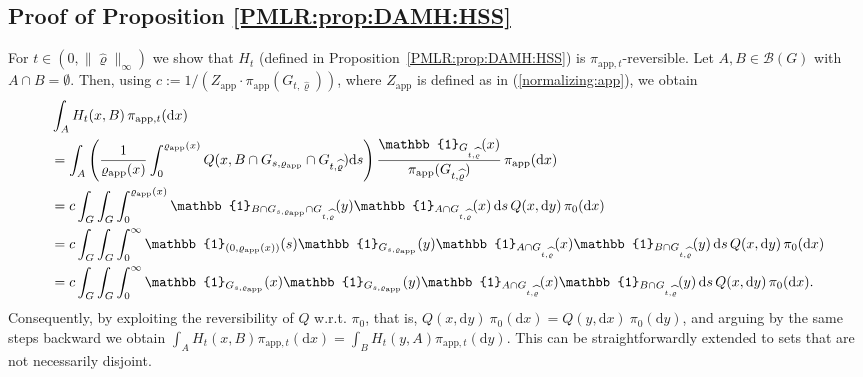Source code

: \documentclass[sn-mathphys-num]{sn-jnl}%
\theoremstyle{thmstyleone}%
\theoremstyle{thmstyletwo}%
\theoremstyle{thmstylethree}%
\newcommand{\rhoapp}{\varrho_{{\rm app}}}
\begin{document}
\begin{appendices}
\subsection{Proof of Proposition \ref{PMLR:prop:DAMH:HSS}}
\label{sec:DAMH:HSS}
For $t\in (0, \|\widehat\varrho\|_\infty)$ we show that $H_t$ (defined in Proposition~\ref{PMLR:prop:DAMH:HSS}) is $\pi_{\text{app},t}$-reversible. Let $A,B\in\mathcal{B}(G)$ with $A\cap B=\emptyset$.
Then, using $c:=1/(Z_{\text{app}}\cdot \pi_{\text{app}}(G_{t, \widehat{\varrho}}))$, where $Z_{\text{app}}$ is defined as in (\ref{normalizing:app}), we obtain
\begin{align*}
	& \int_{A} H_t(x,B)  \, \pi_{\text{app},t}(\mathrm{d}x) \\
	&=\int_{A} \left( \frac{1}{\rhoapp(x)} \int_{0}^{\rhoapp(x)} Q(x,B \cap G_{s,\rhoapp}  \cap  G_{t,\widehat{\varrho}}) \mathrm{d}s \right) \frac{\mathbb{1}_{G_{t,\widehat{\varrho}}}(x)}{\pi_{\text{app}}(G_{t, \widehat{\varrho}})}  \, \pi_{\text{app}}(\mathrm{d}x) \\
	&= c  \int_{G} \int_{G} \int_{0}^{\rhoapp(x)} \mathbb{1}_{B \cap G_{s,\rhoapp} \cap G_{t,\widehat{\varrho}}}(y) \mathbb{1}_{A \cap G_{t,\widehat{\varrho}}}(x)  \, \mathrm{d}s  \, Q(x, \mathrm{d}y)  \, \pi_0(\mathrm{d}x) \\ 
	&= c  \int_{G} \int_{G} \int_{0}^{\infty} \mathbb{1}_{(0,\rhoapp(x))}(s) \mathbb{1}_{G_{s,\rhoapp} }(y) \mathbb{1}_{A \cap  G_{t,\widehat{\varrho}}}(x) \mathbb{1}_{B \cap G_{t,\widehat{\varrho}}}(y)  \, \mathrm{d}s  \, Q(x, \mathrm{d}y)  \, \pi_0(\mathrm{d}x) \\ 
	&= c  \int_{G} \int_{G} \int_{0}^{\infty} \mathbb{1}_{G_{s,\rhoapp} }(x) \mathbb{1}_{G_{s,\rhoapp} }(y) \mathbb{1}_{A \cap  G_{t,\widehat{\varrho}}}(x) \mathbb{1}_{B \cap G_{t,\widehat{\varrho}}}(y)  \, \mathrm{d}s  \, Q(x, \mathrm{d}y)  \, \pi_0(\mathrm{d}x).
\end{align*}
Consequently, by exploiting the reversibility of $Q$ w.r.t. $\pi_0$, that is, $Q(x, \mathrm{d}y) \ \pi_0(\mathrm{d}x) = Q(y, \mathrm{d}x) \ \pi_0(\mathrm{d}y)$, and arguing by the same steps backward we obtain
$\int_{A} H_t(x,B) \pi_{\text{app},t}(\mathrm{d}x) = \int_{B} H_t(y,A) \pi_{\text{app},t}(\mathrm{d}y)$.
This can be straightforwardly extended to sets that are not necessarily disjoint.


\end{appendices}
\end{document}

Task item:
Look over the material above and report each line holding "defined".

Response below:
For $t\in (0, \|\widehat\varrho\|_\infty)$ we show that $H_t$ (defined in Proposition~\ref{PMLR:prop:DAMH:HSS}) is $\pi_{\text{app},t}$-reversible. Let $A,B\in\mathcal{B}(G)$ with $A\cap B=\emptyset$.
Then, using $c:=1/(Z_{\text{app}}\cdot \pi_{\text{app}}(G_{t, \widehat{\varrho}}))$, where $Z_{\text{app}}$ is defined as in (\ref{normalizing:app}), we obtain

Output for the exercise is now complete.